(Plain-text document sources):
----------------------------------------
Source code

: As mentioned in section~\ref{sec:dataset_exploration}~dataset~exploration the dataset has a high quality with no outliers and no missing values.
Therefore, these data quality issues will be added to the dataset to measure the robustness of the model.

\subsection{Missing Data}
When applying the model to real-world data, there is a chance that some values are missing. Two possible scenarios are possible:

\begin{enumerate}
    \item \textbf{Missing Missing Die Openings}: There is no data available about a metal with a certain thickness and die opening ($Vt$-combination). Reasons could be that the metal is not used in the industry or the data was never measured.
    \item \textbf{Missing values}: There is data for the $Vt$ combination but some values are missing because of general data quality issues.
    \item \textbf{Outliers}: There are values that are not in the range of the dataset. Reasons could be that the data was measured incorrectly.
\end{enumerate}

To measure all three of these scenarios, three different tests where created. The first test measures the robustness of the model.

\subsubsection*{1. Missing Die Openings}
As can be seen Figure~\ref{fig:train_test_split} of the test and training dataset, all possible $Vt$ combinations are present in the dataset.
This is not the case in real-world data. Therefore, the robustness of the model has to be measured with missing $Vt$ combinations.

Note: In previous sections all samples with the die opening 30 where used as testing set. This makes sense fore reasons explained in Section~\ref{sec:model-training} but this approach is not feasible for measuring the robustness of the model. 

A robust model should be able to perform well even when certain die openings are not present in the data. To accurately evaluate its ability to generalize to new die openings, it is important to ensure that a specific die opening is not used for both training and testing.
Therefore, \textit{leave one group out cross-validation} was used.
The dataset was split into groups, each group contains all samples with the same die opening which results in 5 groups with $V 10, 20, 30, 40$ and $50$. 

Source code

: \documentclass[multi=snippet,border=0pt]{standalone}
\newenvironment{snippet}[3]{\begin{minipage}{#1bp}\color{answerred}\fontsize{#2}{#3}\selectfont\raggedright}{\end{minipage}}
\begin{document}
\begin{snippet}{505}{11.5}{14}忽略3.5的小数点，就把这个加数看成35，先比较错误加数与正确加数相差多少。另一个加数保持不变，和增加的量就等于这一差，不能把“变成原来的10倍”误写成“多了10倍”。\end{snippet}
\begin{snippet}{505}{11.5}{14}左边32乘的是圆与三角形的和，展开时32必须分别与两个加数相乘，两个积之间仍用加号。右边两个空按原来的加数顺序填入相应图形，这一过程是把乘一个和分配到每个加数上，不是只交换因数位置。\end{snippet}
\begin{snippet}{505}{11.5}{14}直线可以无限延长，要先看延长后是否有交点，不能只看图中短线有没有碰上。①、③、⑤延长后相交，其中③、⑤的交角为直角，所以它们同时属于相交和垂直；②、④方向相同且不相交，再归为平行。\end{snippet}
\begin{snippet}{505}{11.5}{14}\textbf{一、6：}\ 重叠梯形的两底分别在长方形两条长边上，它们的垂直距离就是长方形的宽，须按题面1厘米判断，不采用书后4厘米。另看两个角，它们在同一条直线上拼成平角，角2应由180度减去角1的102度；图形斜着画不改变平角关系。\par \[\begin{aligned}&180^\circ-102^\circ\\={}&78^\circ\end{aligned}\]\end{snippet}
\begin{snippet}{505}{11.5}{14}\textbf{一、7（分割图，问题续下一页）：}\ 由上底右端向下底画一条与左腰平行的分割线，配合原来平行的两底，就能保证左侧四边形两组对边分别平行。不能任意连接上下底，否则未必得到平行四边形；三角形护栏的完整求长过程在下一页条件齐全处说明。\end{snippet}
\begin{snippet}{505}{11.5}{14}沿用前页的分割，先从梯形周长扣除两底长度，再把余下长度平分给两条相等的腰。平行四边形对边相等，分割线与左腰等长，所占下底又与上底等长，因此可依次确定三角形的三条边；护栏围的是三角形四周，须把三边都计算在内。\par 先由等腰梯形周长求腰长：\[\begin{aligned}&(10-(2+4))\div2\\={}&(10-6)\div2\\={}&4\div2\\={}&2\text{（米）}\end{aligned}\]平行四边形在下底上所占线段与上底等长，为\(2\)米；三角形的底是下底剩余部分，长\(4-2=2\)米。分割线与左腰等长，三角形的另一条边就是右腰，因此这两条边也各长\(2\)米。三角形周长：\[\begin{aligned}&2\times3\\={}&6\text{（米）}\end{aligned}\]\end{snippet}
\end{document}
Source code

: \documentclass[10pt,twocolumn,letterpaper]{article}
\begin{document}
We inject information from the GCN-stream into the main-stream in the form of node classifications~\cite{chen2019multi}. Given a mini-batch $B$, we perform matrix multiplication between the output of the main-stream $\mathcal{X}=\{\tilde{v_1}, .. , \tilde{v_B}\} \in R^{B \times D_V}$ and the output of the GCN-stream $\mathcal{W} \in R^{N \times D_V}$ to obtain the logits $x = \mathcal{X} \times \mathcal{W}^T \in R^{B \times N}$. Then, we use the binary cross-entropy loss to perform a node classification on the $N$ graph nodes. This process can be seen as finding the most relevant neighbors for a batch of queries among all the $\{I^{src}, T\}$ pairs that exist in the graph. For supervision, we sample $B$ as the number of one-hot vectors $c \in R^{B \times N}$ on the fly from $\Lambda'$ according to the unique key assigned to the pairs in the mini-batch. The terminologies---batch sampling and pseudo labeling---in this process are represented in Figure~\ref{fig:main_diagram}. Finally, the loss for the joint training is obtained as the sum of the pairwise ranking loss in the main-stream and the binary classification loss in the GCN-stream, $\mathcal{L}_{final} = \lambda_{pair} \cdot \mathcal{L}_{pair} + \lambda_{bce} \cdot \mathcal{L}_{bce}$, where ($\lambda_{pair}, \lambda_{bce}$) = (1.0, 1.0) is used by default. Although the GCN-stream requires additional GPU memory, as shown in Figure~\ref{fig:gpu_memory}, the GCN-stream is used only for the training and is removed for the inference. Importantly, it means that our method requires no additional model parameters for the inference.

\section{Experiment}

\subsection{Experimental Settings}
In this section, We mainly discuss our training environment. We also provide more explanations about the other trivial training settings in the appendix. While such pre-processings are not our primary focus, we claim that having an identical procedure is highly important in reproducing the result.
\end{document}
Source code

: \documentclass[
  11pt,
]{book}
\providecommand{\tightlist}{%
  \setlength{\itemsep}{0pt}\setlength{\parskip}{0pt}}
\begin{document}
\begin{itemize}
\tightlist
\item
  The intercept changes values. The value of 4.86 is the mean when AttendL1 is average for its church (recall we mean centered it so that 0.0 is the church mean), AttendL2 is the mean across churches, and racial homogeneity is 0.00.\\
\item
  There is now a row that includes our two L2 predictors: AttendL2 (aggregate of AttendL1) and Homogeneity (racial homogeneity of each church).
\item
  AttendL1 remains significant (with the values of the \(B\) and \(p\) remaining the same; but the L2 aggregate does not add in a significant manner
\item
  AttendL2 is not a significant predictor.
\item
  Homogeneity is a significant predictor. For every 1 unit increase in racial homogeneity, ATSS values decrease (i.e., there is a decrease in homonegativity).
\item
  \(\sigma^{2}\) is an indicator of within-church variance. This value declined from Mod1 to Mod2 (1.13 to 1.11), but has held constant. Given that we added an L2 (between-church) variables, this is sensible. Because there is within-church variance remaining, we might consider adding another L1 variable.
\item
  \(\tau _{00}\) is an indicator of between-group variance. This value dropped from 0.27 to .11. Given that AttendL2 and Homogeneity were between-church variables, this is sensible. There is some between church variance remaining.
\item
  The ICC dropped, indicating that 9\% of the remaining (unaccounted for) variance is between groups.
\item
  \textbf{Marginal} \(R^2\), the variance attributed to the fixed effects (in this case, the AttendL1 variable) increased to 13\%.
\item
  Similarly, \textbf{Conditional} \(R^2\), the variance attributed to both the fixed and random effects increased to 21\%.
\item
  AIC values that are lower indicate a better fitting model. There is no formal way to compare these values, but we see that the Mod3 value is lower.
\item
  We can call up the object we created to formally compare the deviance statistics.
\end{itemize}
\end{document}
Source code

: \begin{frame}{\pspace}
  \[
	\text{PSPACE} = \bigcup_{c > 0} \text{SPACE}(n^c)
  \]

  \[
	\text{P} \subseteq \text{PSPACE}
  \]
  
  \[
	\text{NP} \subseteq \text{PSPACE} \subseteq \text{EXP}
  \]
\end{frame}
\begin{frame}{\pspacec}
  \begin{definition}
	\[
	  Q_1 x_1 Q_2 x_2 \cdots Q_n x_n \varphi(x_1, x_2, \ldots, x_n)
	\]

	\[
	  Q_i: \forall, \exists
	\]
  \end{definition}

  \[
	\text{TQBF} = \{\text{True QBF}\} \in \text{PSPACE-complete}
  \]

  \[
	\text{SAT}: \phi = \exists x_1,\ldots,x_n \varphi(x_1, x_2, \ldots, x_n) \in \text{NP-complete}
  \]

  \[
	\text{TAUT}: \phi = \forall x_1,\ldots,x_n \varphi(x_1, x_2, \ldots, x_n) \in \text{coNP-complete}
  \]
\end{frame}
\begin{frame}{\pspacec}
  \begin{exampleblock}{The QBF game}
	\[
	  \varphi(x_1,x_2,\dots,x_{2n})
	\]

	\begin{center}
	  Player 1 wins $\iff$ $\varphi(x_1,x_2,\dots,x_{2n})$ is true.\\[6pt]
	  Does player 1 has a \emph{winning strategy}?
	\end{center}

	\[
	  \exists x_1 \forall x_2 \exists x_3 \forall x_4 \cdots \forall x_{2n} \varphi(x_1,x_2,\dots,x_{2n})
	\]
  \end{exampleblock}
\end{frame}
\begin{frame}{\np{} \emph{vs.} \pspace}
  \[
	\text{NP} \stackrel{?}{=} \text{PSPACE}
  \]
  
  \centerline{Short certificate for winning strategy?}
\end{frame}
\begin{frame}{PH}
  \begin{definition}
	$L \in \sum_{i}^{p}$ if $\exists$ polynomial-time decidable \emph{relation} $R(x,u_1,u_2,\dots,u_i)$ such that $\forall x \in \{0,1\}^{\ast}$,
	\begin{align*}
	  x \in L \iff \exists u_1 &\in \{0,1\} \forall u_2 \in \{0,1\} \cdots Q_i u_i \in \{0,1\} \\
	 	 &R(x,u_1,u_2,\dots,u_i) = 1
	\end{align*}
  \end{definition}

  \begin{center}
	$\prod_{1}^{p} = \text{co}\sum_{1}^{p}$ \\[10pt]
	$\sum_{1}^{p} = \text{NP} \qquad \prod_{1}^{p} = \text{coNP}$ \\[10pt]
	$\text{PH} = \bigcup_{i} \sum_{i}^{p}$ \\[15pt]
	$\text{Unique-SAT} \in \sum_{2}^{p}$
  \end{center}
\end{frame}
----------------------------------------
(WORK REQUEST): Within the entries above, find every line where the string "each" occurs, and copy it.

(WRITTEN ANSWER):
The dataset was split into groups, each group contains all samples with the same die opening which results in 5 groups with $V 10, 20, 30, 40$ and $50$. 
  There is now a row that includes our two L2 predictors: AttendL2 (aggregate of AttendL1) and Homogeneity (racial homogeneity of each church).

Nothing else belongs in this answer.